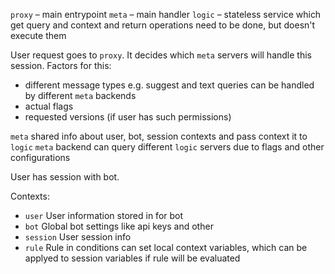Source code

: 

`proxy` – main entrypoint
`meta` – main handler
`logic` – stateless service which get query and context and return operations need to be done, but doesn't execute them

User request goes to `proxy`. It decides which `meta` servers will handle this session. Factors for this:
- different message types e.g. suggest and text queries can be handled by different `meta` backends
- actual flags
- requested versions (if user has such permissions)


`meta` shared info about user, bot, session contexts and pass context it to `logic`
`meta` backend can query different `logic` servers due to flags and other configurations


User has session with bot.

Contexts:
- `user` User information stored in for bot
- `bot` Global bot settings like api keys and other
- `session` User session info
- `rule` Rule in conditions can set local context variables, which can be applyed to session variables if rule will be evaluated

═══

=== What is being asked ===
Copy every line of the entries in which "will" can be found.

=== Solution ===
User request goes to `proxy`. It decides which `meta` servers will handle this session. Factors for this:
- `rule` Rule in conditions can set local context variables, which can be applyed to session variables if rule will be evaluated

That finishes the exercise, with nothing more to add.